(Re-) Introducing Gatsby, A Reactive Site Generator

Kyle Mathews
Kyle Mathews
August 12th, 2022
jay-z allow me to re-introduce myself

Gatsby Cloud can now publish to our CDN in one second. This is now 100x faster than the exact same Gatsby site building on a standard CI/CD service!

We launched Gatsby v1 in 2017, to help teams build fast, secure, and powerful websites. Since then we’ve been doubling down on its novel, powerful features — a data layer and reactive builds.

The data layer (exposed via consistent, standardized GraphQL) syncs data from sources like Contentful, WordPress, Shopify into the Gatsby DB, giving you access to a real-time stream of data changes. 

Reactive builds are powered by GraphQL. Each page declares its data dependencies through GraphQL; then, when data changes, Gatsby Cloud ensures invalidated pages are updated.

For the past 12 months, the Gatsby team has been focused on porting this architecture to our specialized Cloud infrastructure and optimizing publish performance.

Today, there’s no faster, simpler, more scalable way to publish content to the web. 

We call it Reactive Site Generation.

The median publish time for content updates for all Gatsby v4 sites on Gatsby Cloud is now just five seconds.

Here’s an example of what it feels like to use Gatsby Cloud with a Content Management System (CMS).

It’s hot reloading, but for your production website.

Site owners need one second publishes. Whether they’re previewing changes, publishing a typo fix for a news article from a CMS, or there’s real-time pricing or inventory updates on their ecommerce site, it’s critical the change goes live immediately. This experience is what we’ve shipped.

Reactive Site Generation is a novel approach to solving an old problem — how to efficiently host and update websites, both large and small. This blog post and the following will dive deep into the existing approaches: Static Site Generators (SSG) and Server-Side Rendering (SSR), their downsides, and why we believe a new approach is necessary.

How “reactivity” works

Reactive programming describes software that’s designed to automatically update outputs. So if output A depends on inputs B + C, and B or C changes, A is automatically updated. It is often contrasted with imperative programming where you must manually track updates to inputs and schedule rebuilding outputs.

React.js is a great example of reactive programming. Your inputs, JSX components and data, tell React what you want the output, the DOM, to look like. Then, React makes it so.

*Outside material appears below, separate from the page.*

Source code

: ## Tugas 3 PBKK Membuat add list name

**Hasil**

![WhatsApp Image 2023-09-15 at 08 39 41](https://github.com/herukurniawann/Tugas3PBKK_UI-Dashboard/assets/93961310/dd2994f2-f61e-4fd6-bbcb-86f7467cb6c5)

React (and other similar modern JS component libraries) simplify building high performance web sites and applications vs. earlier imperative technologies like jQuery. The reason nobody built this before React is that implementing a reactive engine to track changes and flush them to the DOM is hard. It’s easy to imagine automated behaviors but often very hard to implement.

Reactivity on the Web

The ideas of reactivity programming can be used for automatically updating any output — in Gatsby Cloud’s case, a cache on a CDN.

Modern websites rely heavily on CDN technology to ensure that page load speeds are consistently fast and robust against huge traffic spikes. They’re a fast and scalable global cache for site assets.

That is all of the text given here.